Information below:

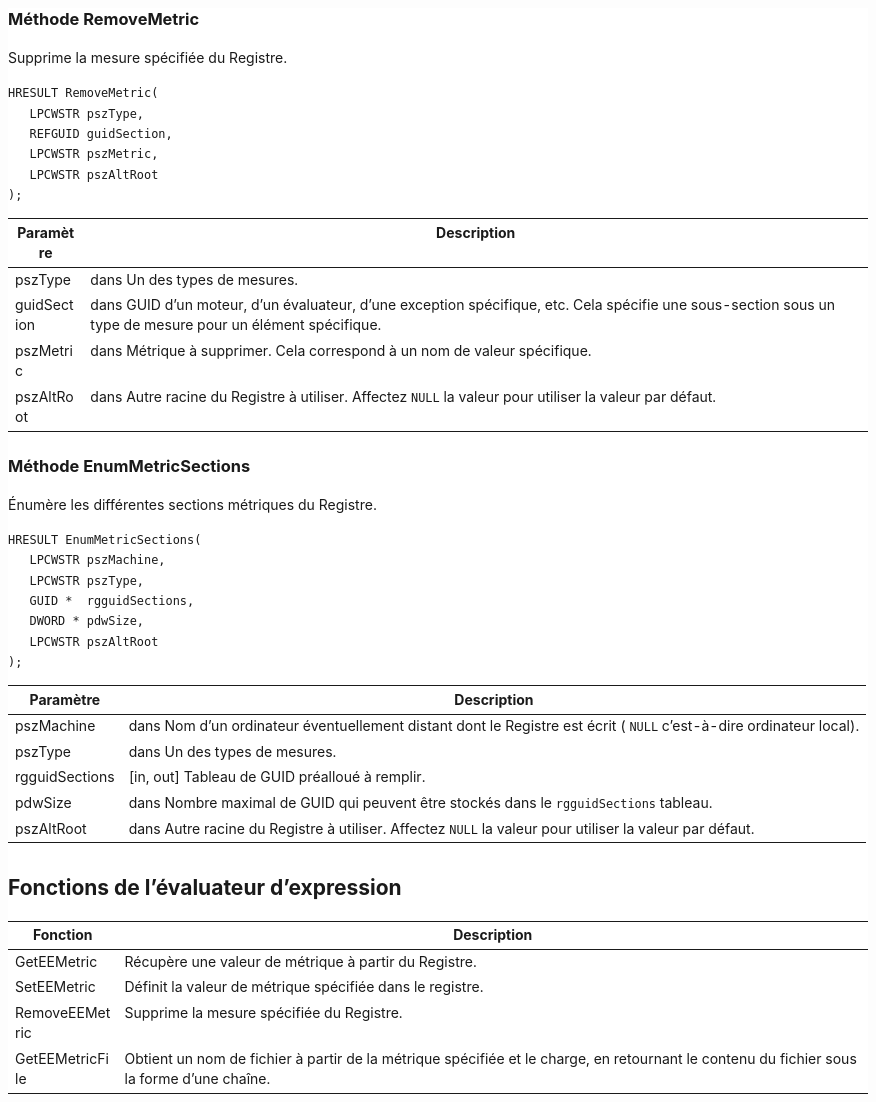 ### <a name="removemetric-method"></a>Méthode RemoveMetric  
 Supprime la mesure spécifiée du Registre.  
  
```cpp#  
HRESULT RemoveMetric(  
   LPCWSTR pszType,  
   REFGUID guidSection,  
   LPCWSTR pszMetric,  
   LPCWSTR pszAltRoot  
);  
```  
  
|Paramètre|Description|  
|---------------|-----------------|  
|pszType|dans Un des types de mesures.|  
|guidSection|dans GUID d’un moteur, d’un évaluateur, d’une exception spécifique, etc. Cela spécifie une sous-section sous un type de mesure pour un élément spécifique.|  
|pszMetric|dans Métrique à supprimer. Cela correspond à un nom de valeur spécifique.|  
|pszAltRoot|dans Autre racine du Registre à utiliser. Affectez `NULL` la valeur pour utiliser la valeur par défaut.|  
  
### <a name="enummetricsections-method"></a>Méthode EnumMetricSections  
 Énumère les différentes sections métriques du Registre.  
  
```cpp#  
HRESULT EnumMetricSections(  
   LPCWSTR pszMachine,  
   LPCWSTR pszType,  
   GUID *  rgguidSections,  
   DWORD * pdwSize,  
   LPCWSTR pszAltRoot  
);  
```  
  
|Paramètre|Description|  
|---------------|-----------------|  
|pszMachine|dans Nom d’un ordinateur éventuellement distant dont le Registre est écrit ( `NULL` c’est-à-dire ordinateur local).|  
|pszType|dans Un des types de mesures.|  
|rgguidSections|[in, out] Tableau de GUID préalloué à remplir.|  
|pdwSize|dans Nombre maximal de GUID qui peuvent être stockés dans le `rgguidSections` tableau.|  
|pszAltRoot|dans Autre racine du Registre à utiliser. Affectez `NULL` la valeur pour utiliser la valeur par défaut.|  
  
## <a name="expression-evaluator-functions"></a>Fonctions de l’évaluateur d’expression  
  
|Fonction|Description|  
|--------------|-----------------|  
|GetEEMetric|Récupère une valeur de métrique à partir du Registre.|  
|SetEEMetric|Définit la valeur de métrique spécifiée dans le registre.|  
|RemoveEEMetric|Supprime la mesure spécifiée du Registre.|  
|GetEEMetricFile|Obtient un nom de fichier à partir de la métrique spécifiée et le charge, en retournant le contenu du fichier sous la forme d’une chaîne.|  
  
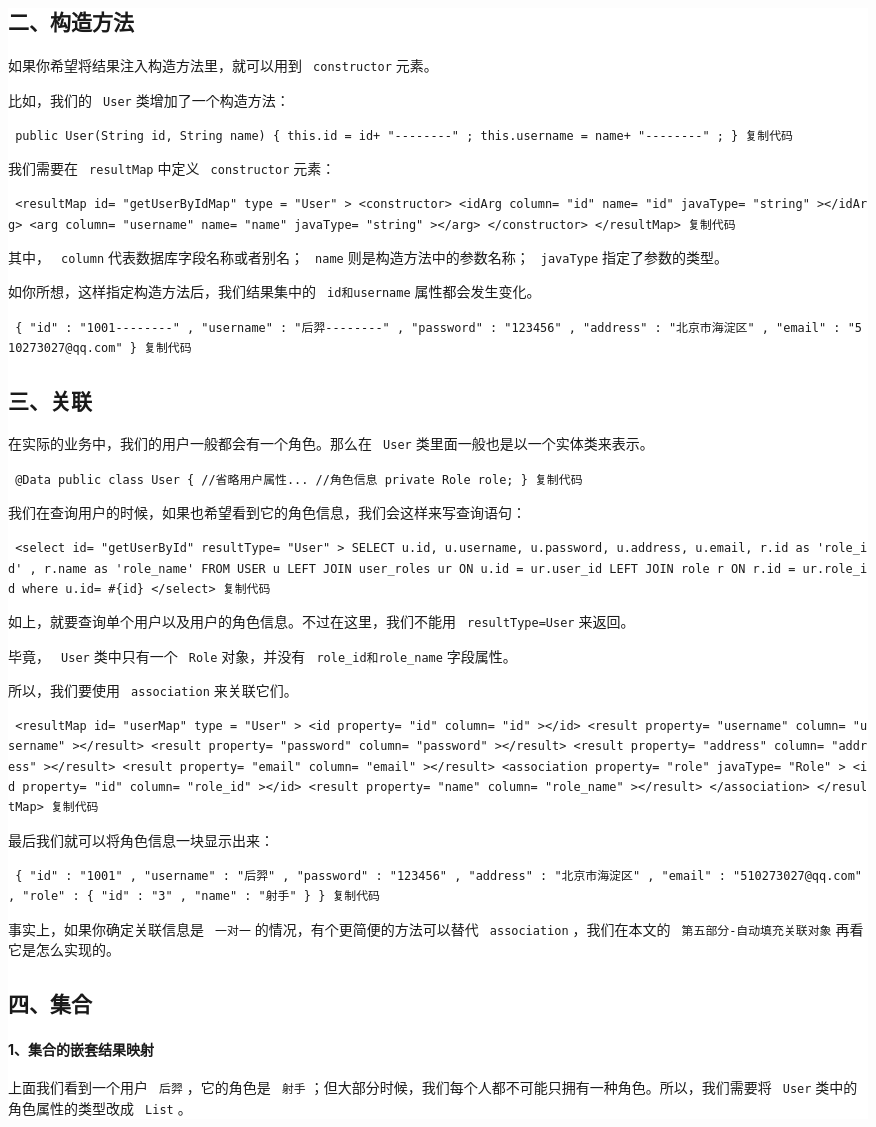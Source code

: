 ## 二、构造方法 ##

如果你希望将结果注入构造方法里，就可以用到 ` constructor` 元素。

比如，我们的 ` User` 类增加了一个构造方法：

` public User(String id, String name) { this.id = id+ "--------" ; this.username = name+ "--------" ; } 复制代码`

我们需要在 ` resultMap` 中定义 ` constructor` 元素：

` <resultMap id= "getUserByIdMap" type = "User" > <constructor> <idArg column= "id" name= "id" javaType= "string" ></idArg> <arg column= "username" name= "name" javaType= "string" ></arg> </constructor> </resultMap> 复制代码`

其中， ` column` 代表数据库字段名称或者别名； ` name` 则是构造方法中的参数名称； ` javaType` 指定了参数的类型。

如你所想，这样指定构造方法后，我们结果集中的 ` id和username` 属性都会发生变化。

` { "id" : "1001--------" , "username" : "后羿--------" , "password" : "123456" , "address" : "北京市海淀区" , "email" : "510273027@qq.com" } 复制代码`

## 三、关联 ##

在实际的业务中，我们的用户一般都会有一个角色。那么在 ` User` 类里面一般也是以一个实体类来表示。

` @Data public class User { //省略用户属性... //角色信息 private Role role; } 复制代码`

我们在查询用户的时候，如果也希望看到它的角色信息，我们会这样来写查询语句：

` <select id= "getUserById" resultType= "User" > SELECT u.id, u.username, u.password, u.address, u.email, r.id as 'role_id' , r.name as 'role_name' FROM USER u LEFT JOIN user_roles ur ON u.id = ur.user_id LEFT JOIN role r ON r.id = ur.role_id where u.id= #{id} </select> 复制代码`

如上，就要查询单个用户以及用户的角色信息。不过在这里，我们不能用 ` resultType=User` 来返回。

毕竟， ` User` 类中只有一个 ` Role` 对象，并没有 ` role_id和role_name` 字段属性。

所以，我们要使用 ` association` 来关联它们。

` <resultMap id= "userMap" type = "User" > <id property= "id" column= "id" ></id> <result property= "username" column= "username" ></result> <result property= "password" column= "password" ></result> <result property= "address" column= "address" ></result> <result property= "email" column= "email" ></result> <association property= "role" javaType= "Role" > <id property= "id" column= "role_id" ></id> <result property= "name" column= "role_name" ></result> </association> </resultMap> 复制代码`

最后我们就可以将角色信息一块显示出来：

` { "id" : "1001" , "username" : "后羿" , "password" : "123456" , "address" : "北京市海淀区" , "email" : "510273027@qq.com" , "role" : { "id" : "3" , "name" : "射手" } } 复制代码`

事实上，如果你确定关联信息是 ` 一对一` 的情况，有个更简便的方法可以替代 ` association` ，我们在本文的 ` 第五部分-自动填充关联对象` 再看它是怎么实现的。

## 四、集合 ##

#### 1、集合的嵌套结果映射 ####

上面我们看到一个用户 ` 后羿` ，它的角色是 ` 射手` ；但大部分时候，我们每个人都不可能只拥有一种角色。所以，我们需要将 ` User` 类中的角色属性的类型改成 ` List` 。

End of Information.

**Directions for this task**
Reproduce all entries exactly. Pictures do not belong in the copy.

**Result of this exercise**
 ### <a name="removemetric-method"></a>Méthode RemoveMetric  
 Supprime la mesure spécifiée du Registre.  
  
```cpp#  
HRESULT RemoveMetric(  
   LPCWSTR pszType,  
   REFGUID guidSection,  
   LPCWSTR pszMetric,  
   LPCWSTR pszAltRoot  
);  
```  
  
|Paramètre|Description|  
|---------------|-----------------|  
|pszType|dans Un des types de mesures.|  
|guidSection|dans GUID d’un moteur, d’un évaluateur, d’une exception spécifique, etc. Cela spécifie une sous-section sous un type de mesure pour un élément spécifique.|  
|pszMetric|dans Métrique à supprimer. Cela correspond à un nom de valeur spécifique.|  
|pszAltRoot|dans Autre racine du Registre à utiliser. Affectez `NULL` la valeur pour utiliser la valeur par défaut.|  
  
### <a name="enummetricsections-method"></a>Méthode EnumMetricSections  
 Énumère les différentes sections métriques du Registre.  
  
```cpp#  
HRESULT EnumMetricSections(  
   LPCWSTR pszMachine,  
   LPCWSTR pszType,  
   GUID *  rgguidSections,  
   DWORD * pdwSize,  
   LPCWSTR pszAltRoot  
);  
```  
  
|Paramètre|Description|  
|---------------|-----------------|  
|pszMachine|dans Nom d’un ordinateur éventuellement distant dont le Registre est écrit ( `NULL` c’est-à-dire ordinateur local).|  
|pszType|dans Un des types de mesures.|  
|rgguidSections|[in, out] Tableau de GUID préalloué à remplir.|  
|pdwSize|dans Nombre maximal de GUID qui peuvent être stockés dans le `rgguidSections` tableau.|  
|pszAltRoot|dans Autre racine du Registre à utiliser. Affectez `NULL` la valeur pour utiliser la valeur par défaut.|  
  
## <a name="expression-evaluator-functions"></a>Fonctions de l’évaluateur d’expression  
  
|Fonction|Description|  
|--------------|-----------------|  
|GetEEMetric|Récupère une valeur de métrique à partir du Registre.|  
|SetEEMetric|Définit la valeur de métrique spécifiée dans le registre.|  
|RemoveEEMetric|Supprime la mesure spécifiée du Registre.|  
|GetEEMetricFile|Obtient un nom de fichier à partir de la métrique spécifiée et le charge, en retournant le contenu du fichier sous la forme d’une chaîne.|  
  
Source code

: ## 二、构造方法 ##

如果你希望将结果注入构造方法里，就可以用到 ` constructor` 元素。

比如，我们的 ` User` 类增加了一个构造方法：

` public User(String id, String name) { this.id = id+ "--------" ; this.username = name+ "--------" ; } 复制代码`

我们需要在 ` resultMap` 中定义 ` constructor` 元素：

` <resultMap id= "getUserByIdMap" type = "User" > <constructor> <idArg column= "id" name= "id" javaType= "string" ></idArg> <arg column= "username" name= "name" javaType= "string" ></arg> </constructor> </resultMap> 复制代码`

其中， ` column` 代表数据库字段名称或者别名； ` name` 则是构造方法中的参数名称； ` javaType` 指定了参数的类型。

如你所想，这样指定构造方法后，我们结果集中的 ` id和username` 属性都会发生变化。

` { "id" : "1001--------" , "username" : "后羿--------" , "password" : "123456" , "address" : "北京市海淀区" , "email" : "510273027@qq.com" } 复制代码`

## 三、关联 ##

在实际的业务中，我们的用户一般都会有一个角色。那么在 ` User` 类里面一般也是以一个实体类来表示。

` @Data public class User { //省略用户属性... //角色信息 private Role role; } 复制代码`

我们在查询用户的时候，如果也希望看到它的角色信息，我们会这样来写查询语句：

` <select id= "getUserById" resultType= "User" > SELECT u.id, u.username, u.password, u.address, u.email, r.id as 'role_id' , r.name as 'role_name' FROM USER u LEFT JOIN user_roles ur ON u.id = ur.user_id LEFT JOIN role r ON r.id = ur.role_id where u.id= #{id} </select> 复制代码`

如上，就要查询单个用户以及用户的角色信息。不过在这里，我们不能用 ` resultType=User` 来返回。

毕竟， ` User` 类中只有一个 ` Role` 对象，并没有 ` role_id和role_name` 字段属性。

所以，我们要使用 ` association` 来关联它们。

` <resultMap id= "userMap" type = "User" > <id property= "id" column= "id" ></id> <result property= "username" column= "username" ></result> <result property= "password" column= "password" ></result> <result property= "address" column= "address" ></result> <result property= "email" column= "email" ></result> <association property= "role" javaType= "Role" > <id property= "id" column= "role_id" ></id> <result property= "name" column= "role_name" ></result> </association> </resultMap> 复制代码`

最后我们就可以将角色信息一块显示出来：

` { "id" : "1001" , "username" : "后羿" , "password" : "123456" , "address" : "北京市海淀区" , "email" : "510273027@qq.com" , "role" : { "id" : "3" , "name" : "射手" } } 复制代码`

事实上，如果你确定关联信息是 ` 一对一` 的情况，有个更简便的方法可以替代 ` association` ，我们在本文的 ` 第五部分-自动填充关联对象` 再看它是怎么实现的。

## 四、集合 ##

#### 1、集合的嵌套结果映射 ####

上面我们看到一个用户 ` 后羿` ，它的角色是 ` 射手` ；但大部分时候，我们每个人都不可能只拥有一种角色。所以，我们需要将 ` User` 类中的角色属性的类型改成 ` List` 。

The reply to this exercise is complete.